弁護士法人英明法律事務所の事務所報『Eimei Law News 』より、当事務所の所属弁護士によるコラムです。

賃金の支払をめぐる問題

 〜タイムカードの打刻は始業・終業時刻を意味するか?

  中小企業法務研究会 労働部会 弁護士 木山 生都美 (2014.03)

Q. A社では、始業9時、終業6時と定められています。従業員Bは、毎日6時15分にタイムカードを 打刻して帰宅していましたが、A社は、Bに対して残業代を支払うことはしていませんでした。
  ところがその後BはA社を退社し、内容証明郵便で、A社に対して、タイムカードの打刻時間どおりに、残業代の支払いを請求してきたのです。
のタイムカードの打刻時間は、確かに毎日6時15分とされています。
  A社は、タイムカードの打刻時間に従い、Bに残業代を支払わなければならないのでしょうか?


A. 労働基準法は、労働者の生活の糧である賃金が全額確実に労働者の手に渡るようにするため、次のとおり「賃金支払の五原則」を定めています。
(労働基準法24条)
  • ●残業代は労働時間(=労働者が使用者の指揮命令下に置かれている時間)を
     計算して支払う。
  • ●タイムカードの打刻時間は、始業・終業時間(労働時間)を意味しない。


 残業代を請求するには、当該残業をした時間、労働時間を計算する必要があります。したがって、残業代を計算する際は、「労働時間」をどのように考えるかが非常に重要です。

 「労働時間」とは、裁判例上、一般的に「労働者が使用者の指揮命令下に置かれている時間」をいうとされています。この基準の解釈は、とても重要です。例えば、作業と作業との間の待機時間である「手待時間」は、現実に作業していなくても、「労働者が使用者の指揮命令下に置かれている時間」をいうとして、「労働時間」になるとされています。

 ところでタイムカードは、労働時間を管理する一つのツールではありますが、打刻時間=「労働者が使用者の指揮命令下に置かれている時間」ではありません。ですから、タイムカードの打刻時間は、始業・終業時刻(労働時間)を意味しないのです。従って、必ずしもタイムカードの打刻時間どおり、残業代を支払う必要はありません。

 Bは毎日6時15分にタイムカードを打刻していたということですが、この15分間が、例えば電車の時刻にあわせて待っていた、夫と一緒に帰るために待っていた等という個人的な時間であれば、 使用者の指揮命令下に置かれているとはいえないので、払う必要はないでしょう。逆に、必要な仕事をして6時15分まで帰ることができなかったというのであれば、払う必要があるでしょう。
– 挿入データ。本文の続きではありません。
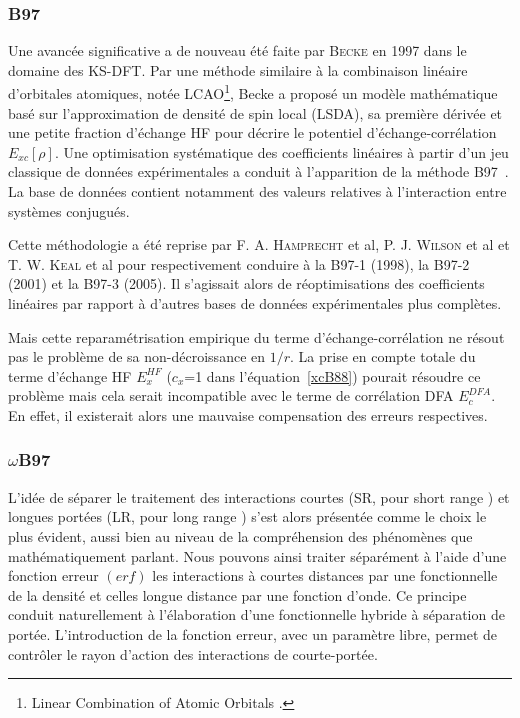 	
	\subsubsection{B97}
	
	Une avancée significative a de nouveau été faite par \textsc{Becke} en 1997 dans le domaine des KS-DFT. Par une méthode similaire à la combinaison linéaire d'orbitales atomiques, notée LCAO\footnote{\og Linear Combination of Atomic Orbitals \fg{}.}, Becke a proposé un modèle mathématique basé sur l'approximation de densité de spin local (LSDA), sa première dérivée et une petite fraction d'échange HF pour décrire le potentiel d'échange-corrélation $E_{xc}[\rho]$. Une optimisation systématique des coefficients linéaires à partir d'un jeu classique de données expérimentales a conduit à l'apparition de la méthode B97~\cite{becke1997density}. La base de données contient notamment des valeurs relatives à l'interaction entre systèmes conjugués.
	
	Cette méthodologie a été reprise par F. A. \textsc{Hamprecht} et al, P. J. \textsc{Wilson} et al et T. W. \textsc{Keal} et al pour respectivement conduire à la B97-1 \cite{hamprecht1998development} (1998), la B97-2 \cite{wilson2001hybrid} (2001) et la B97-3 \cite{keal2005semiempirical} (2005). Il s'agissait alors de réoptimisations des coefficients linéaires par rapport à d'autres bases de données expérimentales plus complètes.
	
	Mais cette reparamétrisation empirique du terme d'échange-corrélation ne résout pas le problème de sa non-décroissance en $1/r$. La prise en compte totale du terme d'échange HF $E_{x}^{HF}$ ($c_{x}$=1 dans l'équation~\ref{xcB88}) pourait résoudre ce problème mais cela serait incompatible avec le terme de corrélation DFA $E_{c}^{DFA}$. En effet, il existerait alors une mauvaise compensation des erreurs respectives.
	
	\subsubsection{$\omega$B97}
	
	L'idée de séparer le traitement des interactions courtes (SR, pour \og short range \fg{}) et longues portées (LR, pour \og long range \fg{}) s'est alors présentée comme le choix le plus évident, aussi bien au niveau de la compréhension des phénomènes que mathématiquement parlant. Nous pouvons ainsi traiter séparément à l'aide d'une fonction erreur $(erf)$ les interactions à courtes distances par une fonctionnelle de la densité et celles longue distance par une fonction d'onde. Ce principe conduit naturellement à l'élaboration d'une fonctionnelle hybride à séparation de portée. L'introduction de la fonction erreur, avec un paramètre libre, permet de contrôler le rayon d'action des interactions de courte-portée.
 以上のとおり、残業代を考える際は、労働時間=「労働者が使用者の指揮命令下に置かれている時間」であるか、個別具体的に検討する必要があります。タイムカードは、出社した時刻と退社した時刻が確認できますので、記録として参考にはなりますが、別途使用者の指揮命令下に置かれていたことを示す証明が必要となってくることも少なくないでしょう。

 タイムカードの打刻時間どおり、残業代を払わなければならないと思い込んでいる経営者もいると思います。「労働時間」という概念をしっかり念頭に置いておきましょう。